-- Opening Marker --

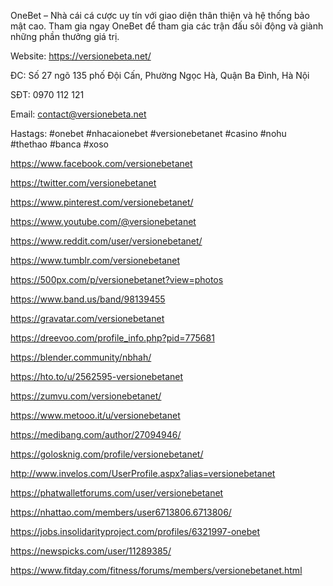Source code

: OneBet – Nhà cái cá cược uy tín với giao diện thân thiện và hệ thống bảo mật cao. Tham gia ngay OneBet để tham gia các trận đấu sôi động và giành những phần thưởng giá trị.

Website: https://versionebeta.net/

ĐC: Số 27 ngõ 135 phố Đội Cấn, Phường Ngọc Hà, Quận Ba Đình, Hà Nội

SĐT: 0970 112 121

Email: contact@versionebeta.net

Hastags: #onebet #nhacaionebet #versionebetanet #casino #nohu #thethao #banca #xoso



https://www.facebook.com/versionebetanet

https://twitter.com/versionebetanet

https://www.pinterest.com/versionebetanet/

https://www.youtube.com/@versionebetanet

https://www.reddit.com/user/versionebetanet/

https://www.tumblr.com/versionebetanet

https://500px.com/p/versionebetanet?view=photos

https://www.band.us/band/98139455

https://gravatar.com/versionebetanet

https://dreevoo.com/profile_info.php?pid=775681

https://blender.community/nbhah/

https://hto.to/u/2562595-versionebetanet

https://zumvu.com/versionebetanet/

https://www.metooo.it/u/versionebetanet

https://medibang.com/author/27094946/

https://golosknig.com/profile/versionebetanet/

http://www.invelos.com/UserProfile.aspx?alias=versionebetanet

https://phatwalletforums.com/user/versionebetanet

https://nhattao.com/members/user6713806.6713806/

https://jobs.insolidarityproject.com/profiles/6321997-onebet

https://newspicks.com/user/11289385/

https://www.fitday.com/fitness/forums/members/versionebetanet.html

-- Closing Marker --

**Your task**
Each entry is to be output exactly, and no picture is to appear.

**Exercise answer**
Source code

: OneBet – Nhà cái cá cược uy tín với giao diện thân thiện và hệ thống bảo mật cao. Tham gia ngay OneBet để tham gia các trận đấu sôi động và giành những phần thưởng giá trị.

Website: https://versionebeta.net/

ĐC: Số 27 ngõ 135 phố Đội Cấn, Phường Ngọc Hà, Quận Ba Đình, Hà Nội

SĐT: 0970 112 121

Email: contact@versionebeta.net

Hastags: #onebet #nhacaionebet #versionebetanet #casino #nohu #thethao #banca #xoso



https://www.facebook.com/versionebetanet

https://twitter.com/versionebetanet

https://www.pinterest.com/versionebetanet/

https://www.youtube.com/@versionebetanet

https://www.reddit.com/user/versionebetanet/

https://www.tumblr.com/versionebetanet

https://500px.com/p/versionebetanet?view=photos

https://www.band.us/band/98139455

https://gravatar.com/versionebetanet

https://dreevoo.com/profile_info.php?pid=775681

https://blender.community/nbhah/

https://hto.to/u/2562595-versionebetanet

https://zumvu.com/versionebetanet/

https://www.metooo.it/u/versionebetanet

https://medibang.com/author/27094946/

https://golosknig.com/profile/versionebetanet/

http://www.invelos.com/UserProfile.aspx?alias=versionebetanet

https://phatwalletforums.com/user/versionebetanet

https://nhattao.com/members/user6713806.6713806/

https://jobs.insolidarityproject.com/profiles/6321997-onebet

https://newspicks.com/user/11289385/

https://www.fitday.com/fitness/forums/members/versionebetanet.html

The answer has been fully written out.